On Saturday, Oct. 21, Soboba Parks & Recreation presented the Soboba Tribal Halloween Carnival from 6 to 9 p.m. Booths were set up to allow kids to play fun games for prizes and make crafts. Christian Aceves and Christine Rodriguez from the Soboba Tribal Environmental Department also used the opportunity to educate players about pollution. In a game called “Don’t Drink the Water,” several small fish bowls were filled with clean water while a few others were discolored or had mutant fish pictures inside which meant they were polluted. Getting a ping pong ball inside a bowl with clean air was rewarded with a reusable water bottle. All participants received a treat just for playing, though.

Also using the event in a purposeful way were members of the Noli Beading Club, overseen by Noli Indian School Culture Department Coordinator/Instructor Tashina Miranda Ornelas. Visitors to their spider web enveloped popup were shown how to make a medicinal spirit tie. The center of a small piece of white cloth could be filled with tobacco, white sage or elderberry flowers and then tied off. A face drawn on the bulbous end of the cloth with a black marker mimicked a small but friendly ghost.

A constant stream of screams emanated from a haunted house that was set up at one end of the Sports Complex near a pumpkin patch where each registered guest could go to pick out their favorite. One of the baseball fields was lit up with overhead lights where several inflatable bounce houses and slides offered kids a chance to run and play. Guests were also treated to a taco meal and a chance at several raffle prizes, including a few items donated by members of the Beading Club. A DJ played an appropriate mix of Halloween-themed classics throughout the night.

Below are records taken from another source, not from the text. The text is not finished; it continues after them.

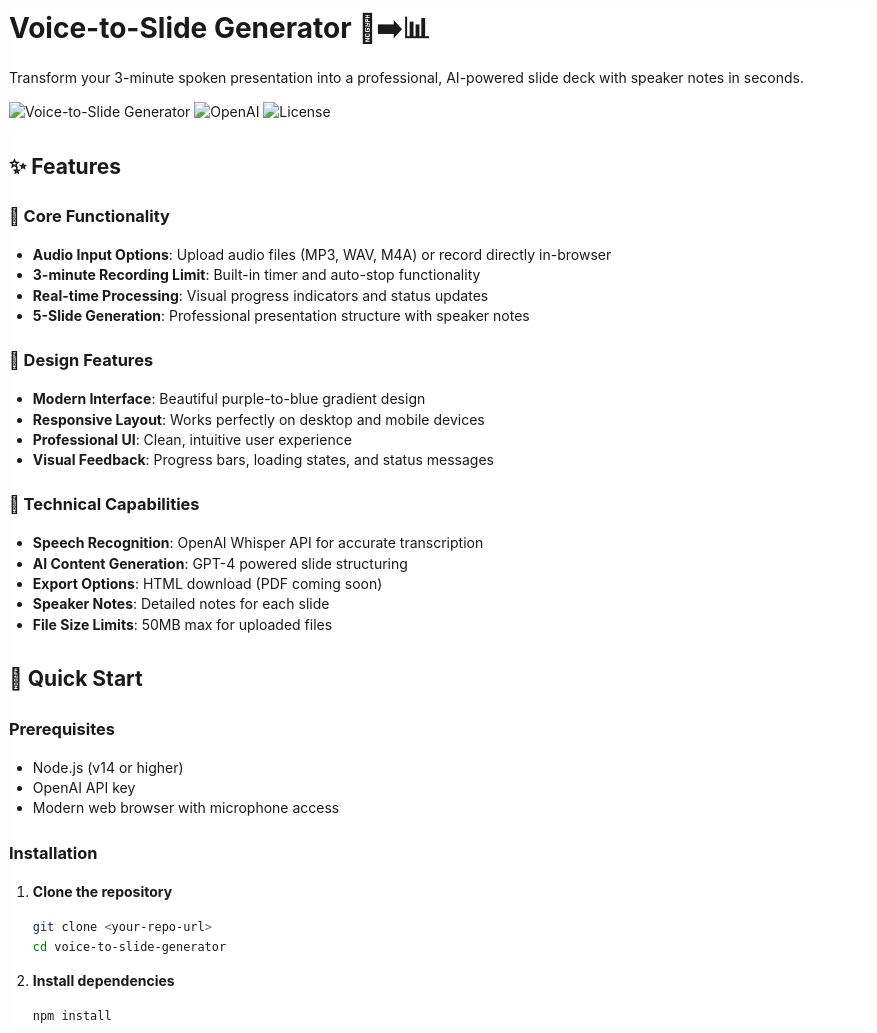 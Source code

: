 # Voice-to-Slide Generator 🎤➡️📊

Transform your 3-minute spoken presentation into a professional, AI-powered slide deck with speaker notes in seconds.

![Voice-to-Slide Generator](https://img.shields.io/badge/Status-Ready-brightgreen)
![OpenAI](https://img.shields.io/badge/OpenAI-GPT--4%20%2B%20Whisper-blue)
![License](https://img.shields.io/badge/License-MIT-green)

## ✨ Features

### 🎯 Core Functionality
- **Audio Input Options**: Upload audio files (MP3, WAV, M4A) or record directly in-browser
- **3-minute Recording Limit**: Built-in timer and auto-stop functionality
- **Real-time Processing**: Visual progress indicators and status updates
- **5-Slide Generation**: Professional presentation structure with speaker notes

### 🎨 Design Features
- **Modern Interface**: Beautiful purple-to-blue gradient design
- **Responsive Layout**: Works perfectly on desktop and mobile devices
- **Professional UI**: Clean, intuitive user experience
- **Visual Feedback**: Progress bars, loading states, and status messages

### 🧠 Technical Capabilities
- **Speech Recognition**: OpenAI Whisper API for accurate transcription
- **AI Content Generation**: GPT-4 powered slide structuring
- **Export Options**: HTML download (PDF coming soon)
- **Speaker Notes**: Detailed notes for each slide
- **File Size Limits**: 50MB max for uploaded files

## 🚀 Quick Start

### Prerequisites
- Node.js (v14 or higher)
- OpenAI API key
- Modern web browser with microphone access

### Installation

1. **Clone the repository**
   ```bash
   git clone <your-repo-url>
   cd voice-to-slide-generator
   ```

2. **Install dependencies**
   ```bash
   npm install
   ```

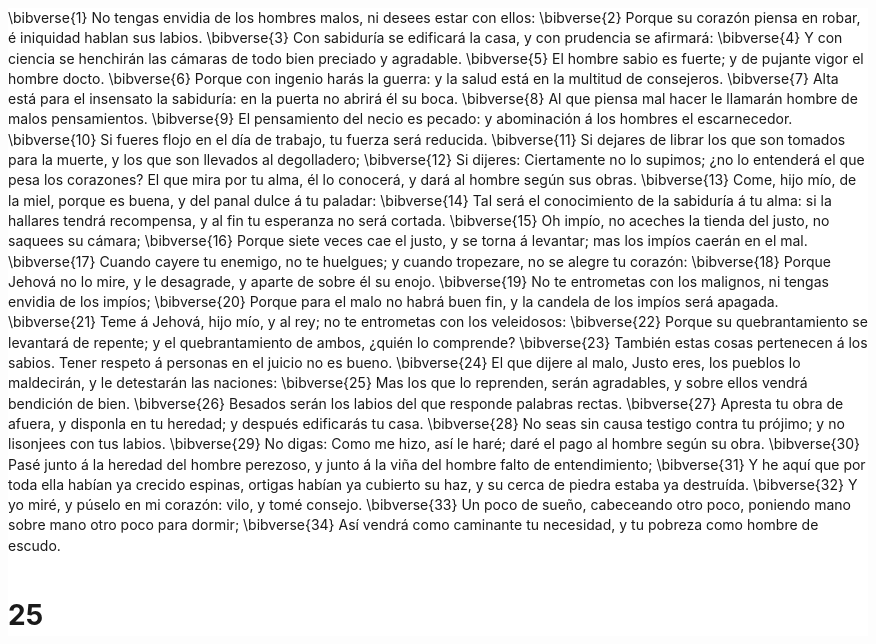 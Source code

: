 \bibverse{1} No tengas envidia de los hombres malos, ni desees estar con ellos: \bibverse{2} Porque su corazón piensa en robar, é iniquidad hablan sus labios. \bibverse{3} Con sabiduría se edificará la casa, y con prudencia se afirmará: \bibverse{4} Y con ciencia se henchirán las cámaras de todo bien preciado y agradable. \bibverse{5} El hombre sabio es fuerte; y de pujante vigor el hombre docto. \bibverse{6} Porque con ingenio harás la guerra: y la salud está en la multitud de consejeros. \bibverse{7} Alta está para el insensato la sabiduría: en la puerta no abrirá él su boca. \bibverse{8} Al que piensa mal hacer le llamarán hombre de malos pensamientos. \bibverse{9} El pensamiento del necio es pecado: y abominación á los hombres el escarnecedor. \bibverse{10} Si fueres flojo en el día de trabajo, tu fuerza será reducida. \bibverse{11} Si dejares de librar los que son tomados para la muerte, y los que son llevados al degolladero; \bibverse{12} Si dijeres: Ciertamente no lo supimos; ¿no lo entenderá el que pesa los corazones? El que mira por tu alma, él lo conocerá, y dará al hombre según sus obras. \bibverse{13} Come, hijo mío, de la miel, porque es buena, y del panal dulce á tu paladar: \bibverse{14} Tal será el conocimiento de la sabiduría á tu alma: si la hallares tendrá recompensa, y al fin tu esperanza no será cortada. \bibverse{15} Oh impío, no aceches la tienda del justo, no saquees su cámara; \bibverse{16} Porque siete veces cae el justo, y se torna á levantar; mas los impíos caerán en el mal. \bibverse{17} Cuando cayere tu enemigo, no te huelgues; y cuando tropezare, no se alegre tu corazón: \bibverse{18} Porque Jehová no lo mire, y le desagrade, y aparte de sobre él su enojo. \bibverse{19} No te entrometas con los malignos, ni tengas envidia de los impíos; \bibverse{20} Porque para el malo no habrá buen fin, y la candela de los impíos será apagada. \bibverse{21} Teme á Jehová, hijo mío, y al rey; no te entrometas con los veleidosos: \bibverse{22} Porque su quebrantamiento se levantará de repente; y el quebrantamiento de ambos, ¿quién lo comprende? \bibverse{23} También estas cosas pertenecen á los sabios. Tener respeto á personas en el juicio no es bueno. \bibverse{24} El que dijere al malo, Justo eres, los pueblos lo maldecirán, y le detestarán las naciones: \bibverse{25} Mas los que lo reprenden, serán agradables, y sobre ellos vendrá bendición de bien. \bibverse{26} Besados serán los labios del que responde palabras rectas. \bibverse{27} Apresta tu obra de afuera, y disponla en tu heredad; y después edificarás tu casa. \bibverse{28} No seas sin causa testigo contra tu prójimo; y no lisonjees con tus labios. \bibverse{29} No digas: Como me hizo, así le haré; daré el pago al hombre según su obra. \bibverse{30} Pasé junto á la heredad del hombre perezoso, y junto á la viña del hombre falto de entendimiento; \bibverse{31} Y he aquí que por toda ella habían ya crecido espinas, ortigas habían ya cubierto su haz, y su cerca de piedra estaba ya destruída. \bibverse{32} Y yo miré, y púselo en mi corazón: vilo, y tomé consejo. \bibverse{33} Un poco de sueño, cabeceando otro poco, poniendo mano sobre mano otro poco para dormir; \bibverse{34} Así vendrá como caminante tu necesidad, y tu pobreza como hombre de escudo. 

# 25 
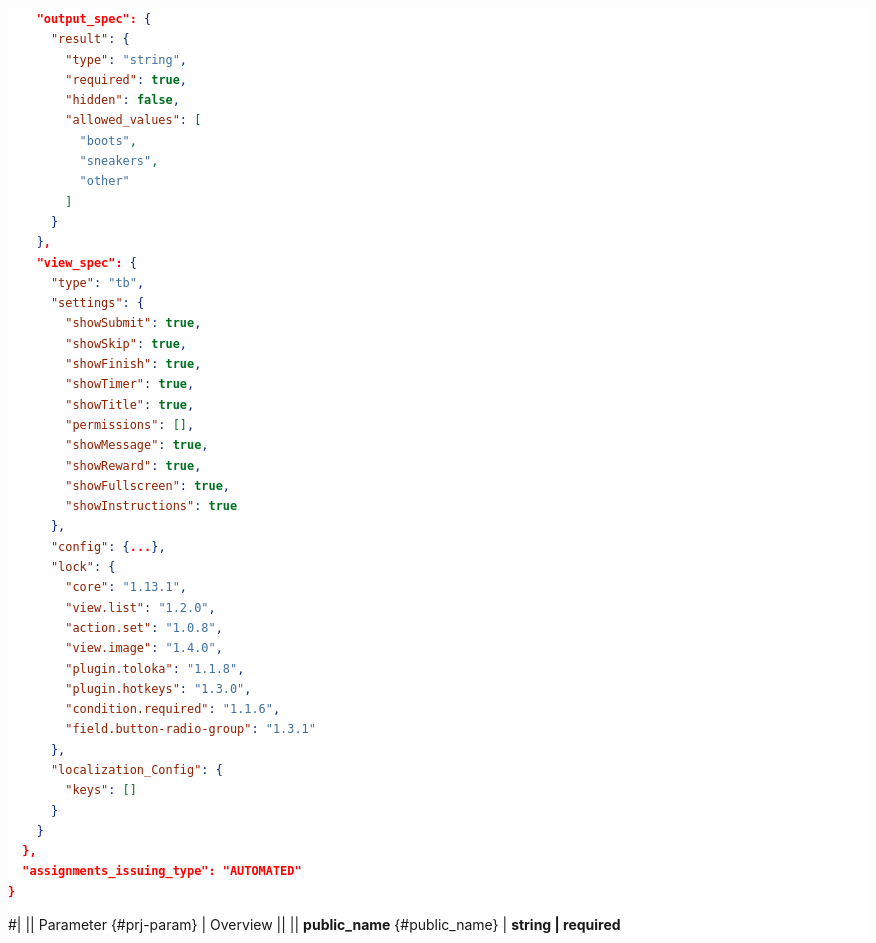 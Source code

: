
 ```json
    "output_spec": {
      "result": {
        "type": "string",
        "required": true,
        "hidden": false,
        "allowed_values": [
          "boots",
          "sneakers",
          "other"
        ]
      }
    },
    "view_spec": {
      "type": "tb",
      "settings": {
        "showSubmit": true,
        "showSkip": true,
        "showFinish": true,
        "showTimer": true,
        "showTitle": true,
        "permissions": [],
        "showMessage": true,
        "showReward": true,
        "showFullscreen": true,
        "showInstructions": true
      },
      "config": {...},
      "lock": {
        "core": "1.13.1",
        "view.list": "1.2.0",
        "action.set": "1.0.8",
        "view.image": "1.4.0",
        "plugin.toloka": "1.1.8",
        "plugin.hotkeys": "1.3.0",
        "condition.required": "1.1.6",
        "field.button-radio-group": "1.3.1"
      },
      "localization_Config": {
        "keys": []
      }
    }
  },
  "assignments_issuing_type": "AUTOMATED"
}
```

#|
|| Parameter {#prj-param} | Overview ||
|| **public_name** {#public_name} | **string \| required**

The Soboba Foundation, Tribal Council and Executive Office teamed up once again for an exciting display that attracted all visitors. Two popups with lighted tables decorated with Disney characters also featured fog machines that surprised and delighted everyone with their spontaneity. Along with a large Mickey Mouse shaped caramel apple enrobed in chocolate given to everyone, children received a card that featured colorful games and activities for them to complete. All eight items were described in English and Chamtéela, which is the Luiseño Indian language.

Costume contests were held for all ages but broken down into age groups of 0-4, 5-7, 8-12, 13-17 and 18-plus. Three winners from each group that best represented scariest, cutest and most creative were presented with gift cards and candy treats.